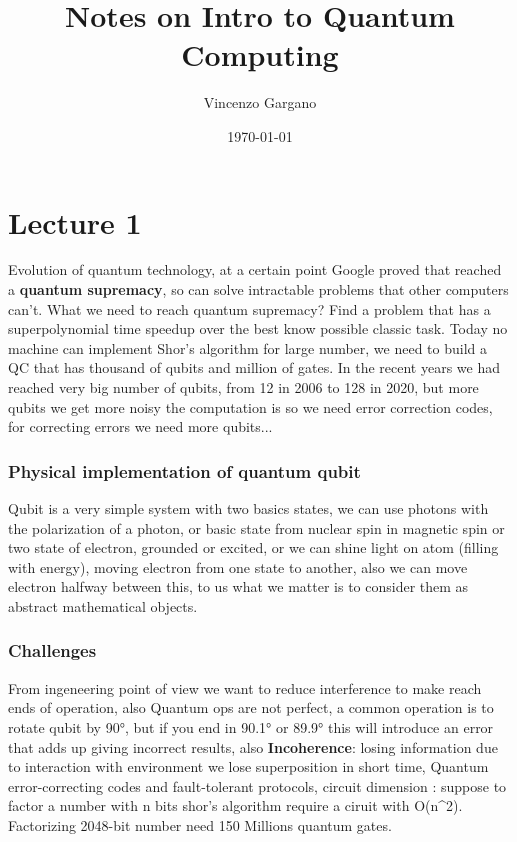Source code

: \documentclass[12pt]{book}
\title{Notes on Intro to Quantum Computing}
\author{Vincenzo Gargano}
\begin{document}

\date{\today}

\maketitle

\tableofcontents
\clearpage


\chapter{Lecture 1}

Evolution of quantum technology, at a certain point Google proved that reached a \textbf{quantum supremacy}, so can solve intractable problems that other computers can't. What we need to reach quantum supremacy? Find a problem that has a superpolynomial time speedup over the best know possible classic task. Today no machine can implement Shor's algorithm for large number, we need to build a QC that has thousand of qubits and million of gates. In the recent years we had reached very big number of qubits, from 12 in 2006 to 128 in 2020, but more qubits we get more noisy the computation is so we need error correction codes, for correcting errors we need more qubits...\newline
\subsection{Physical implementation of quantum qubit}
Qubit is a very simple system with two basics states, we can use photons with the polarization of a photon, or basic state from nuclear spin in magnetic spin or two state of electron, grounded or excited, or we can shine light on atom (filling with energy), moving electron from one state to another, also we can move electron halfway between this, to us what we matter is to consider them as abstract mathematical objects.
\subsection{Challenges}
From ingeneering point of view we want to reduce interference to make reach ends of operation, also Quantum ops are not perfect, a common operation is to rotate qubit by 90°, but if you end in 90.1° or 89.9° this will introduce an error that adds up giving incorrect results, also \textbf{Incoherence}: losing information due to interaction with environment we lose superposition in short time, Quantum error-correcting codes and fault-tolerant protocols, circuit dimension : suppose to factor a number with n bits shor's algorithm require a ciruit with O(n^2).\newline
Factorizing 2048-bit number need 150 Millions quantum gates.
\end{document}
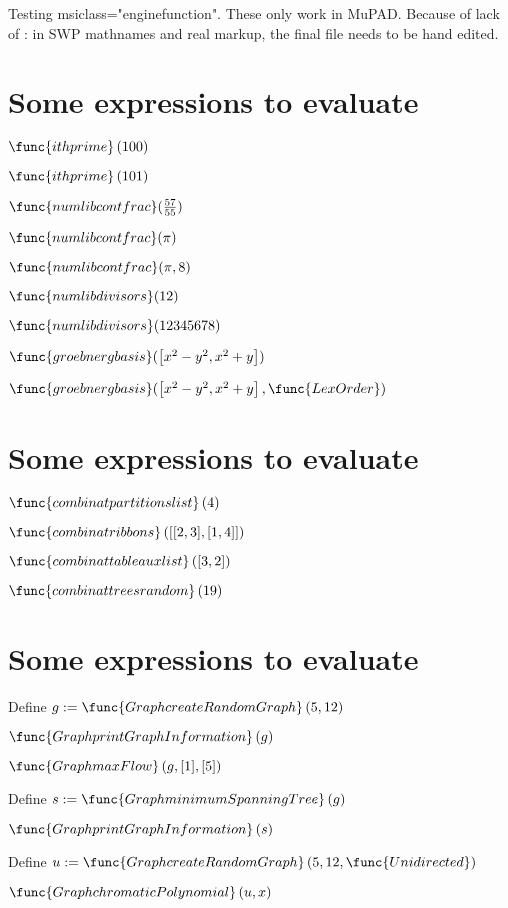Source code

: \documentclass{article}
\begin{document}
Testing msiclass="enginefunction". These only work in MuPAD. Because of lack
of : in SWP mathnames and real markup, the final file needs to be hand
edited.

\section{Some expressions to evaluate}

$\func{ithprime}\left( 100\right) $

$\func{ithprime}\left( 101\right) $

$\func{numlibcontfrac}(\frac{57}{55})$

$\func{numlibcontfrac}(\pi )$

$\func{numlibcontfrac}(\pi ,8)$

$\func{numlibdivisors}(12)$

$\func{numlibdivisors}(12345678)$

$\func{groebnergbasis}(\left[ x^{2}-y^{2},x^{2}+y\right] )$

$\func{groebnergbasis}(\left[ x^{2}-y^{2},x^{2}+y\right] ,\func{LexOrder})$

\section{Some expressions to evaluate}

$\func{combinatpartitionslist}\left( 4\right) $

$\func{combinatribbons}\left( \left[ [2,3],[1,4]\right] \right) $

$\func{combinattableauxlist}\left( [3,2]\right) $

$\func{combinattreesrandom}\left( 19\right) $

\section{Some expressions to evaluate}

Define $g:=\func{GraphcreateRandomGraph}\left( 5,12\right) $

$\func{GraphprintGraphInformation}\left( g\right) $

$\func{GraphmaxFlow}\left( g,[1],[5]\right) $

Define $s:=\func{GraphminimumSpanningTree}\left( g\right) $

$\func{GraphprintGraphInformation}\left( s\right) $

Define $u:=\func{GraphcreateRandomGraph}\left( 5,12,\func{Unidirected}%
\right) $

$\func{GraphchromaticPolynomial}\left( u,x\right) $
\end{document}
----
Work instruction: In the data above, find the line containing "Qubit is a very" and the line containing "Because of lack". Copy exactly the stretch from the first through the second, both included, leaving out any picture.

Solution:
Qubit is a very simple system with two basics states, we can use photons with the polarization of a photon, or basic state from nuclear spin in magnetic spin or two state of electron, grounded or excited, or we can shine light on atom (filling with energy), moving electron from one state to another, also we can move electron halfway between this, to us what we matter is to consider them as abstract mathematical objects.
\subsection{Challenges}
From ingeneering point of view we want to reduce interference to make reach ends of operation, also Quantum ops are not perfect, a common operation is to rotate qubit by 90°, but if you end in 90.1° or 89.9° this will introduce an error that adds up giving incorrect results, also \textbf{Incoherence}: losing information due to interaction with environment we lose superposition in short time, Quantum error-correcting codes and fault-tolerant protocols, circuit dimension : suppose to factor a number with n bits shor's algorithm require a ciruit with O(n^2).\newline
Factorizing 2048-bit number need 150 Millions quantum gates.
\end{document}
Source code

: \documentclass{article}
\begin{document}
Testing msiclass="enginefunction". These only work in MuPAD. Because of lack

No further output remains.